Aku hanya menggeleng mendengar jawaban bapak. Namun aku tak membalas pernyataan nya itu. Aku tak ingin menyinggungnya dengan tanggapanku mengenai hal-hal mistis.
Berbagai dugaan sudah berkecamuk di kepalaku. Malam itu juga aku membersihkan diri, mengenakan perlengkapanku, sarung tangan, dan masker untuk memeriksa warga desa.
Mereka semua memiliki gejala yang sama. tubuh yang kaku, bisul di telapak kaki, hingga kulit yang seperti luka bakar, hingga hitam membusuk. Saat itu aku mengurungkan niat untuk menyentuh mereka.
“Bapak..”
Aku mendekat ke arah bapak sambil mengamati beberapa bagian tubuhnya. Sepertinya belum ada gejala-gejala di tubuh bapak.
“Gimana, Le?” Mata bapak menaruh banyak harap kepadaku.
“Setelah ini kita pisahkan warga yang sehat dengan yang sakit. Besok akan saya panggil bantuan tim medis.” Aku menjelaskan pada bapak dengan serius mungkin. “Desa ini terkena wabah kusta..”
Mata bapak terbelalak mendengar pernyataanku. Sepertinya ia tidak menyangka penyakit itu akan menjangkit warga desa.
“Kamu yakin, Le? Ini bukan kutukan yang disebabkan karena itu…”
Aku menggeleng sambil melepas sarung tanganku dan menepuk pundak bapak.
“Yakin, Pak. Tidak usah khawatir tentang apa yang terjadi tujuh tahun lalu. Toh warga desa juga sudah sepakat mengambil keputusan ini…”
Bapak menghela nafas dan sedikit membuang muka. Sepertinya ia merasa tidak nyaman dengan tanggapanku.
“Kalau bukan kutukan, kenapa mereka teriak-teriak kesetanan tiap malam, Mas? Ada yang kelihatan ketakutan, ada juga yang seperti kesurupan..” Mas Sapta tidak ingin percaya begitu saja.

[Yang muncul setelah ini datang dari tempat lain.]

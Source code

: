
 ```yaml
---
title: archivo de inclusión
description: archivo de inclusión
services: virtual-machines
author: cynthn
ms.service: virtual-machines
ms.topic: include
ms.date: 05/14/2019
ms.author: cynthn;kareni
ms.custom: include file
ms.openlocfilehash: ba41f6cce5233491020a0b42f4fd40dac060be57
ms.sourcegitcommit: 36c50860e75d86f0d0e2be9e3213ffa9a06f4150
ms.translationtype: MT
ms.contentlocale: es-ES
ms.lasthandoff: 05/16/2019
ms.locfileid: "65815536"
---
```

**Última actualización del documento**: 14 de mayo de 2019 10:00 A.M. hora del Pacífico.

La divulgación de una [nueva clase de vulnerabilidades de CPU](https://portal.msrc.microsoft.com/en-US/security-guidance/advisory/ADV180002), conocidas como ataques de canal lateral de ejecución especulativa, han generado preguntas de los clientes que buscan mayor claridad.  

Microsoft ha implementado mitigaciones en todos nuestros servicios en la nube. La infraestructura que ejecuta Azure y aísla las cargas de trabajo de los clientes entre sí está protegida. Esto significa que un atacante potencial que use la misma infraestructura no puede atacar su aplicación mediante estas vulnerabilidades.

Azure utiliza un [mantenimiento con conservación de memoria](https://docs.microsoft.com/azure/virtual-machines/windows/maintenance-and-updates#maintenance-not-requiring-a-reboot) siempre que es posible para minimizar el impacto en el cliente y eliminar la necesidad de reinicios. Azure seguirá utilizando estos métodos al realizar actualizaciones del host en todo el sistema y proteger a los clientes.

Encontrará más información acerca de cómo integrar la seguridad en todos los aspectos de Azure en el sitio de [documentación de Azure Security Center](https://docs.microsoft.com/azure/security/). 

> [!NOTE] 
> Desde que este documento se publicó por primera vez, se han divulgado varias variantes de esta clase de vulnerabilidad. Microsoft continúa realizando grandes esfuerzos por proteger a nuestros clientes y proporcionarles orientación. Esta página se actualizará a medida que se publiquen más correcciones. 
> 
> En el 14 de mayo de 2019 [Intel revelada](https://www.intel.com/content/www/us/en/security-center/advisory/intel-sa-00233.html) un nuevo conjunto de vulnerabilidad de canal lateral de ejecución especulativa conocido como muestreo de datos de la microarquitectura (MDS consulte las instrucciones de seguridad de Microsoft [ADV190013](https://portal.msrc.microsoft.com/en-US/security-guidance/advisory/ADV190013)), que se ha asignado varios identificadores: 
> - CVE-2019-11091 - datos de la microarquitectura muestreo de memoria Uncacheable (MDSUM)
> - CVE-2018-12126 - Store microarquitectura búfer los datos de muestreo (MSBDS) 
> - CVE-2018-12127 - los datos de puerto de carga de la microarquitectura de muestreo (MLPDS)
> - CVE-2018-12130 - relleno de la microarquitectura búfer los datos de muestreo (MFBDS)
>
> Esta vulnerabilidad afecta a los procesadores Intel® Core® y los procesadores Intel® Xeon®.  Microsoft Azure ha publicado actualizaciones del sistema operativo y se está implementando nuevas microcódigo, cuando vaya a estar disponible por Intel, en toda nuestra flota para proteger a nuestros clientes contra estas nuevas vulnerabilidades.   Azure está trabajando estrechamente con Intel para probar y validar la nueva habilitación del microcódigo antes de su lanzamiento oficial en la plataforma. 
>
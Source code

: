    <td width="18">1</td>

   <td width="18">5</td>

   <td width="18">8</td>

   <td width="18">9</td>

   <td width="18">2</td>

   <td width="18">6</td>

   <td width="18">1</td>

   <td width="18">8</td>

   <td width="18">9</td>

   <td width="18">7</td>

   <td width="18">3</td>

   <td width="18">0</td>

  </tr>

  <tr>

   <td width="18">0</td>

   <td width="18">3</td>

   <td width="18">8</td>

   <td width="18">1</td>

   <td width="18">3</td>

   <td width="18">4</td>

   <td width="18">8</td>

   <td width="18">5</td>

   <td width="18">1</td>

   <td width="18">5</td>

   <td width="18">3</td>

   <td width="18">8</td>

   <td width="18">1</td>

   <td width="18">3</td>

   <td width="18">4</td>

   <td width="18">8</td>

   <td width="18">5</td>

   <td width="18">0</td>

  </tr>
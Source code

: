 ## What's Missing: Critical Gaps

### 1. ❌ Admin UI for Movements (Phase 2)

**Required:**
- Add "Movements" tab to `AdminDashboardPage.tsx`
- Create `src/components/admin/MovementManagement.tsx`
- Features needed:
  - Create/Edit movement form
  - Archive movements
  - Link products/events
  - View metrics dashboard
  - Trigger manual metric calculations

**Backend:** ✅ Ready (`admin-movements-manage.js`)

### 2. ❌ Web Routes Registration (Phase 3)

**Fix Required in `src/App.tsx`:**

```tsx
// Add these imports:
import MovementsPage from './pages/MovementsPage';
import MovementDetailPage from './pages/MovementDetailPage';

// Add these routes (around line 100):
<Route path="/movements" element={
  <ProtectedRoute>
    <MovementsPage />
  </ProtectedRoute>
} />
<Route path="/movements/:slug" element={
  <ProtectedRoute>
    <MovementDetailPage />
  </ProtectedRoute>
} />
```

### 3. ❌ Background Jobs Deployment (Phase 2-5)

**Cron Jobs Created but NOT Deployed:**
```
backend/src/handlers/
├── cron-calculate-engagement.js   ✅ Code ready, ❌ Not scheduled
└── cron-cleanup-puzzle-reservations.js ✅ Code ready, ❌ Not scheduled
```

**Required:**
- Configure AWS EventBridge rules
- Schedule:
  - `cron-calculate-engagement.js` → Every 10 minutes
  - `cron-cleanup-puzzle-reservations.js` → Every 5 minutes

“Bisa jadi halusinasi. Tapi kalau memang ada faktor lain, kita harus cari tahu. Tenang saja, Itu juga kan tujuanku ke sini,” Balasku.
Aku menelpon kenalan-kenalan tenaga medis yang bisa menghubungkanku ke rumah sakit terdekat. Aku menjelaskan tentang wabah kusta yang terjadi di desaku dan meminta mereka membuat leprasorium darurat di desaku secepatnya.
Saat itu Mas Sapta menghampiri bapak dan terlihat tengah berbincang dengan raut wajah serius. Sepertinya ada yang ingin mereka sampaikan kepadaku.
“Mas Anggoro. Kalau bisa menyempatkan waktu sebentar lagi, saya dan bapak mau ngajak mas Anggoro ke suatu tempat,” Ajak Mas Sapta.
“Malam-malam gini?” Balasku.
Mas Sapta menoleh ke arah bapak, dan bapak mengangguk menyetujuinya.
“Di keadaan ini kita nggak tahu bahwa ada nyawa yang bisa melayang jika kita menunda beberapa detik saja. Jadi saya rasa Mas Anggoro harus mengetahui hal ini secepatnya..” Balas Mas Sapta.
“Bapak juga ikut, Le. Kita cuma bisa sampai kesana dengan berjalan kaki. Sambil ada yang mau bapak ceritakan juga..” Tambah Bapak.
Mendengar mereka berbicara seperti itu, sepertinya hal yang ingin mereka sampaikan adalah hal yang penting. Aku pun meminta waktu sebentar untuk bersiap-siap sementara mereka membuat obor yang akan kami gunakan untuk perjalanan kami.